Auf den Spuren verstreuter Bücherschätze aus dem Zisterzienserstift Stams

Detail aus einer astronomisch-mathematischen Sammelhandschrift (Stams, Stiftsbibliothek, Cod. 13, 82r. (c) ULB Tirol
Die Sammlung mittelalterlicher Handschriften des Zisterzienserstiftes Stams im Tiroler Oberland reicht bis zur Gründung im 13. Jahrhundert zurück und zählt zu den bedeutendsten Kulturschätzen in Gesamttirol. Als Folge der vorübergehenden Aufhebung des Stiftes während der bayerischen Verwaltung (1806–1814) werden diese wertvollen Bücher heute örtlich getrennt aufbewahrt: Das Gros von etwa 300 Handschriften befindet sich seit damals im Bestand der Universitäts- und Landesbibliothek (ULB) Tirol in Innsbruck. In der Stamser Stiftsbibliothek selbst stehen noch etwa 60 mittelalterliche Buchhandschriften. Einzelne Handschriften gelangten im Laufe der Jahrhunderte in andere Institutionen, so in die Württembergische Landesbibliothek in Stuttgart (vormals Fürstlich-Fürstenbergische Hofbibliothek Donaueschingen), die Staatsbibliothek zu Berlin, die Bayerische Staatsbibliothek in München oder in die Bibliotheken des Prämonstratenser Chorherrenstiftes Wilten und des Zisterzienserstiftes Zwettl.
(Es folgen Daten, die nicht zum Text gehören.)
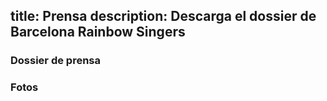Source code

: title: Prensa
description: Descarga el dossier de Barcelona Rainbow Singers
----
### Dossier de prensa


### Fotos
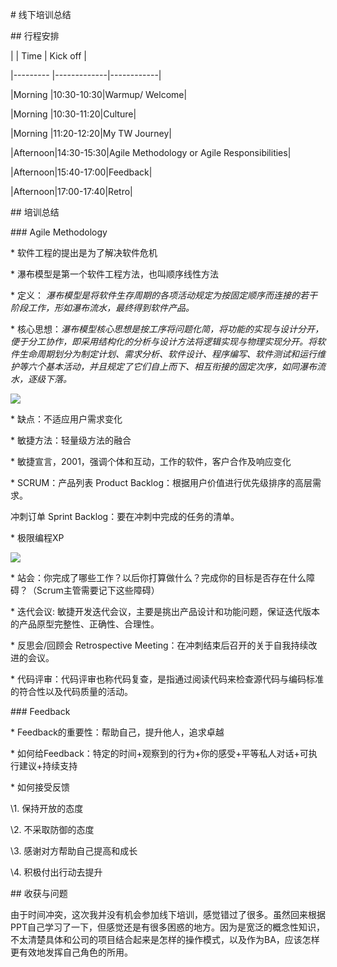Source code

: \# 线下培训总结



\## 行程安排

|                 |             Time |     Kick off   | 

|---------  |-------------|------------|

|Morning   |10:30-10:30|Warmup/ Welcome|

|Morning   |10:30-11:20|Culture|

|Morning   |11:20-12:20|My TW Journey|

|Afternoon|14:30-15:30|Agile Methodology or Agile Responsibilities|

|Afternoon|15:40-17:00|Feedback|

|Afternoon|17:00-17:40|Retro|



\## 培训总结

\### Agile Methodology

\* 软件工程的提出是为了解决软件危机

\* 瀑布模型是第一个软件工程方法，也叫顺序线性方法

  \* 定义： *瀑布模型是将软件生存周期的各项活动规定为按固定顺序而连接的若干阶段工作，形如瀑布流水，最终得到软件产品。* 

  \* 核心思想：*瀑布模型核心思想是按工序将问题化简，将功能的实现与设计分开，便于分工协作，即采用结构化的分析与设计方法将逻辑实现与物理实现分开。将软件生命周期划分为制定计划、需求分析、软件设计、程序编写、软件测试和运行维护等六个基本活动，并且规定了它们自上而下、相互衔接的固定次序，如同瀑布流水，逐级下落。*

![](https://baike.baidu.com/pic/瀑布模型/9817778/0/507c3897ad5b177e54fb966e?fr=lemma&ct=single#aid=gun0&pic=507c3897ad5b177e54fb966e)

  \* 缺点：不适应用户需求变化

\* 敏捷方法：轻量级方法的融合

  \* 敏捷宣言，2001，强调个体和互动，工作的软件，客户合作及响应变化

  \* SCRUM：产品列表 Product Backlog：根据用户价值进行优先级排序的高层需求。

冲刺订单 Sprint Backlog：要在冲刺中完成的任务的清单。

  \* 极限编程XP

![](https://s3.cn-north-1.amazonaws.com.cn/tws-upload/images/1549697230294-cccc209d-76a8-481d-83ec-9796a5db6b5b.png)

  \* 站会：你完成了哪些工作？以后你打算做什么？完成你的目标是否存在什么障碍？（Scrum主管需要记下这些障碍）

  \* 迭代会议: 敏捷开发迭代会议，主要是挑出产品设计和功能问题，保证迭代版本的产品原型完整性、正确性、合理性。

  \* 反思会/回顾会 Retrospective Meeting：在冲刺结束后召开的关于自我持续改进的会议。

  \* 代码评审：代码评审也称代码复查，是指通过阅读代码来检查源代码与编码标准的符合性以及代码质量的活动。



\### Feedback

\* Feedback的重要性：帮助自己，提升他人，追求卓越

\* 如何给Feedback：特定的时间+观察到的行为+你的感受+平等私人对话+可执行建议+持续支持

\* 如何接受反馈

  \1. 保持开放的态度

  \2. 不采取防御的态度

  \3. 感谢对方帮助自己提高和成长

  \4. 积极付出行动去提升



\## 收获与问题

由于时间冲突，这次我并没有机会参加线下培训，感觉错过了很多。虽然回来根据PPT自己学习了一下，但感觉还是有很多困惑的地方。因为是宽泛的概念性知识，不太清楚具体和公司的项目结合起来是怎样的操作模式，以及作为BA，应该怎样更有效地发挥自己角色的所用。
Anlässlich des 750-Jahr-Jubiläums des 1273 gegründeten Stiftes Stams initiierte die Universitäts- und Landesbibliothek Tirol gemeinsam mit dem Stift Stams das Projekt „Libri Stamsenses“, um dieses wertvolle Ensemble virtuell wieder zusammenzuführen und online zugänglich zu machen.
Innsbruck, ULB Tirol, Cod. 01, Bl. 42v. (c) ULB Tirol
An der Universitäts- und Landesbibliothek Tirol wurden zwischen 2023 und 2024 die dort aufbewahrten Handschriften sowie jene der Stamser Stiftsbibliothek digitalisiert und mit inhaltlichen Erschließungsdaten online gestellt. Die dabei erstellten Daten und Bilder sind über das österreichische Fachportal für mittelalterliche Handschriften manuscripta.at sowie die Digitale Bibliothek der Universität Innsbruck abrufbar. Die Ergebnisse der Wasserzeichenanalyse durch die Österreichische Akademie der Wissenschaften finden sich im Portal „Wasserzeichen des Mittelalters“.
Ergänzend dazu wird die virtuelle Ausstellung „Bibliotheca Stamsensis digital. Auf den Spuren verstreuter Bücherschätze“ als eine bestands- und institutionenübergreifende Rechercheplattform zu allen verstreuten Handschriften Stamser Provenienz vorbereitet.

Detail einer Handschrift. Innsbruck, ULB Tirol, Cod. 21, Bl. 2r. (c) ULB Tirol
Seit Kurzem sind die Digitalisate auch über das Online-Portal Kulturpool als zentrale Recherche- und Vermittlungsplattform für das österreichische Kulturgut für eine interessierte Öffentlichkeit abrufbar. Von hier aus werden die Bilder und Metadaten in die Europäische Digitale Bibliothek „Europeana“ weitergeleitet. Der Kulturpool ist Teil der Strategie „Kulturerbe digital“ des Bundesministeriums für Wohnen, Kunst, Kultur, Medien und Sport und wird vom Naturhistorischen Museum Wien umgesetzt. Die Finanzierung erfolgt aus dem EU-Fonds „NextGenerationEU“.
Damit wird nicht nur ein Beitrag zur Bewahrung und Zugänglichkeit dieses kulturellen Erbes geleistet, sondern auch die Voraussetzung für eine lohnende weitere Beforschung dieses einmaligen Quellenschatzes geschaffen. Die Sammlung mit ihren wertvollen, unikalen Handschriften gibt Einblick in die wechselvolle Geschichte sowie die intellektuelle und spirituelle Tradition des Klosters.
Ausblick: Erfreulicherweise ermöglicht die zweite Ausschreibung „Kulturerbe digital“ im wiederum an der Universitäts- und Landesbibliothek Tirol angesiedelten Folgeprojekt „Manuscripta monastica“, dass auch die für die Kulturgeschichte Tirols bedeutsamen mittelalterlichen Handschriftenbestände des Klosters St. Georgenberg und des Innsbrucker Servitenkonvents bis 2026 an der ULB Tirol digitalisiert und erschlossen werden.
Damit ist man dem Ziel, den gesamten unikalen, wertvollen mittelalterlichen Handschriftenschatz in und aus Tiroler Klöstern digital zu sichern und inhaltlich aufzubereiten, einen großen Schritt näher.